A two ton batch of ingredients for forming the castable is placed in mixer 1, and after having been mixed for approximately 3 or 4 minutes, the castable is dropped down into holding hopper 2, which can hold about 11/2 batches of the castable. On the bottom of the hopper 2 is a large clam shell gate 3. Flow of material through the gate onto conveyor 4 is manually controlled. Belt conveyor 4 is a straight twenty foot belt conveyor having an aluminum frame. The material drops off the feed end of the belt conveyor straight down onto rotatable conveyor 6 via guide chute 5. Alternatively, hopper 2 could be located above guide chute 5 so that the castable would be delivered directly from hopper 2 via chute 5 onto conveyor 6. Conveyor 6 is rotated at a speed dependent upon the visually observed flow of material off the feed end thereof, and moves linearly in-and-out as it follows the cross-sectional configuration of vessel 13. The castable drops almost straight down into vessel 13 through apron/chute 14. As the castable falls into casting space G, mandrel 10 is vibrated using one or more of the air vibrators. The castable is added a small amount at a time as the operator walks around the vessel until the casting space is completely full.

If the castable does give off an explosive gas during cure, this apparatus has the advantage of not entrapping the gas and furthermore is easy to ventilate by use of fans, blowers and so forth.

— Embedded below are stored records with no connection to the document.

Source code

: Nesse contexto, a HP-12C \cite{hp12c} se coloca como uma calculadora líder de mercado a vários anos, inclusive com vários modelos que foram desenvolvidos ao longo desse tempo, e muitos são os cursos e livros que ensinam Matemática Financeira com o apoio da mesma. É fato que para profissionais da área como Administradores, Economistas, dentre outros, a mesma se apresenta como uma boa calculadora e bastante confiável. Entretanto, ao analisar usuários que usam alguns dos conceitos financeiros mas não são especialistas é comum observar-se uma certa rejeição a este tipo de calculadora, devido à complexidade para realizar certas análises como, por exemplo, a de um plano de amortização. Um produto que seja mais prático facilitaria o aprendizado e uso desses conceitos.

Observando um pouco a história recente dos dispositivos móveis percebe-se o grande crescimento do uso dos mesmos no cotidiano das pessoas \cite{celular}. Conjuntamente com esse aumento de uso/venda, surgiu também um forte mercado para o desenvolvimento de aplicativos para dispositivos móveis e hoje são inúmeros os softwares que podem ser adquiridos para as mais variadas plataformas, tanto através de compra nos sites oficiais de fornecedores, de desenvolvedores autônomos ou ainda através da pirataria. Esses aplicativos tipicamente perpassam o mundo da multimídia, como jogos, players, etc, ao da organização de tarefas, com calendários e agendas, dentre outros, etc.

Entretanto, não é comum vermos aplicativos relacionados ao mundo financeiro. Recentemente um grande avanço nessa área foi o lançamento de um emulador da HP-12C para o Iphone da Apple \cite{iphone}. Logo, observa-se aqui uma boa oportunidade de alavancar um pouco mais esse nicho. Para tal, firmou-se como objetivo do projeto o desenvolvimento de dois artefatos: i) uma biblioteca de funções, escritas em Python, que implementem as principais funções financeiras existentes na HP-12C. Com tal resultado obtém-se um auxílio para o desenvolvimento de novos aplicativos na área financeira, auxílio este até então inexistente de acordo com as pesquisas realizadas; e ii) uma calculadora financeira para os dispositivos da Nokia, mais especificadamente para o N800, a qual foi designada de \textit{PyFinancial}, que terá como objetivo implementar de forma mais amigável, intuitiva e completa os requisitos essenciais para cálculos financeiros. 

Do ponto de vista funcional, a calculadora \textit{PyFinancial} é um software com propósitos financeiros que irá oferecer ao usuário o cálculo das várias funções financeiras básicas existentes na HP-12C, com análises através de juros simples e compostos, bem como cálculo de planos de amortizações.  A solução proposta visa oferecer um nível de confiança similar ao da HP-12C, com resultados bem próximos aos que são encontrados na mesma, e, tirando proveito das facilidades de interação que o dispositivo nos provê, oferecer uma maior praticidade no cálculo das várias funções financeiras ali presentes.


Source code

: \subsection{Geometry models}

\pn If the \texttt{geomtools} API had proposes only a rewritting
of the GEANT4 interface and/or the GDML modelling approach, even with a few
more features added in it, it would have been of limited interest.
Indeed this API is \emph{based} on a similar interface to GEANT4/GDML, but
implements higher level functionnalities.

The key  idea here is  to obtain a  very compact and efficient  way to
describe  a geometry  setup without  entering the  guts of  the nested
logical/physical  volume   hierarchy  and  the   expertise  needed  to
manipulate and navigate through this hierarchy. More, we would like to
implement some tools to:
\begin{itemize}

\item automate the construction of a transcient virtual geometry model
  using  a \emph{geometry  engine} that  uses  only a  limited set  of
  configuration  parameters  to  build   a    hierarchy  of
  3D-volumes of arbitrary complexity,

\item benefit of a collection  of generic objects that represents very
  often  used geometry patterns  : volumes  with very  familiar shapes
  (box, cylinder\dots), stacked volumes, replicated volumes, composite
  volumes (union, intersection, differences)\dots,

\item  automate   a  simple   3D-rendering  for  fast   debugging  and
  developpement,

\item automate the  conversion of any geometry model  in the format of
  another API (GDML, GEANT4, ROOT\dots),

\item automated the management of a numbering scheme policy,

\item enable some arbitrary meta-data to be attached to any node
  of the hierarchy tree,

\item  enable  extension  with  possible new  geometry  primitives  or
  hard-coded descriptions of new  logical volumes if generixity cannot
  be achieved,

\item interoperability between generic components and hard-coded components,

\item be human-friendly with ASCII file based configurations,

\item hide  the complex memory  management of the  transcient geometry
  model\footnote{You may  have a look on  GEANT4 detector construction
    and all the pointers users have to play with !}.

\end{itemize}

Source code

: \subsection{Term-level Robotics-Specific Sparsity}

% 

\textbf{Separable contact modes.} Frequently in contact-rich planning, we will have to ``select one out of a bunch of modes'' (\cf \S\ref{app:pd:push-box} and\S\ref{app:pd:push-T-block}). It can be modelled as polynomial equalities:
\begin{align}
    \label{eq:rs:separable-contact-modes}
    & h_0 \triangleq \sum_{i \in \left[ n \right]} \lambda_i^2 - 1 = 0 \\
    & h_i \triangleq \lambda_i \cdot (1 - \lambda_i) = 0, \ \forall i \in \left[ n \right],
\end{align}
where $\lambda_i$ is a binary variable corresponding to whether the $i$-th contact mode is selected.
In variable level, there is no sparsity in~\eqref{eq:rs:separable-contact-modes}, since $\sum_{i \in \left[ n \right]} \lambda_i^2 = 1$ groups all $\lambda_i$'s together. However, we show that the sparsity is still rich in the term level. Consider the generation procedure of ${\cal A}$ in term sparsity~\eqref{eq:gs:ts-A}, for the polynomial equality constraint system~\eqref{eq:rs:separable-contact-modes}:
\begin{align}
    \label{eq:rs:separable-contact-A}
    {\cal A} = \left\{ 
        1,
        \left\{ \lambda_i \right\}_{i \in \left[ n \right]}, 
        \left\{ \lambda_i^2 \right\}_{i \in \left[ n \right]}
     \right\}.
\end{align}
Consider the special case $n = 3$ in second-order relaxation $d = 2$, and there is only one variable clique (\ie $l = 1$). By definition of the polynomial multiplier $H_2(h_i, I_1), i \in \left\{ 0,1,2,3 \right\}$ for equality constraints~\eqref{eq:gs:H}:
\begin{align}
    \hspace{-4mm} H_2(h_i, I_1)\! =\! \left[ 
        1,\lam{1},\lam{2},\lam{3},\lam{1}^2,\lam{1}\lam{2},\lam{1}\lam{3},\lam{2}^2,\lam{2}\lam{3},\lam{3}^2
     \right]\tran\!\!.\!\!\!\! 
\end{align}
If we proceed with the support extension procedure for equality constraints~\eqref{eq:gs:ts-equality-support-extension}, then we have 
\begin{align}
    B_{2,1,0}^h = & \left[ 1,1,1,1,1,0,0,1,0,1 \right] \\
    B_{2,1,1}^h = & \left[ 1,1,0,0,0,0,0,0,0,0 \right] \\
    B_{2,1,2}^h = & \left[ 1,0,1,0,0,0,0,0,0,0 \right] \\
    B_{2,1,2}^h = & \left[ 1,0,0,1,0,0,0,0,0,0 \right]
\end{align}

In the preceding description of the present invention, there is shown and essentially described only a preferred embodiment of this invention, but as mentioned above, it is to be understood that the invention is capable of changes or modifications within the scope of the inventive concept expressed herein. Several changes or modifications have been briefly mentioned for purposes of illustration.

INDUSTRIAL APPLICABILITY

This invention is useful in the cast lining process.

Claims

We claim:

1. An apparatus useful in a cast lining process in which a casting space is formed between an inner wall of a vessel and a mandrel positioned within said vessel, said apparatus comprising

a belt conveyor arranged above said casting space to drop off a castable into said casting space, said belt conveyor being rotatable and riding on and supported by wheels in a wheel/track assembly and thereby being horizontally movable, and said belt conveyor having guide means for causing a feed end of said belt conveyor to be horizontally adjusted so as follow the cross-sectional contour of said vessel and thereby be positioned so as to drop off said castable into said casting space.

2. The apparatus of claim 1, wherein said mandrel is formed of vertical sections, two of which are trapezoidally shaped and adapted for horizontal movement to expand and contract said mandrel.

3. The apparatus of claim 2, wherein means for pushing said two trapezoidal sections away from each other or for pulling said two trapezoidal sections toward each other, is attached to each of, and bridges, said two trapezoidal sections, whereby said mandrel is caused to expand or contract.

4. The apparatus of claim 1, comprising vibrating means for vibrating said mandrel.

5. The apparatus of claim 1, wherein said guide means comprises a pair of wheels oriented horizontally and and spaced apart from each another to form a gap.

6. The apparatus of claim 5, wherein said guide means comprises a third wheel oriented vertically and arranged above said gap.

7. The apparatus of claim 6, wherein said guide means rolls around an inside circumferential wall of means for guiding said castable into said casting space.

8. The apparatus of claim 1, comprising means for ventilating gas from said casting space.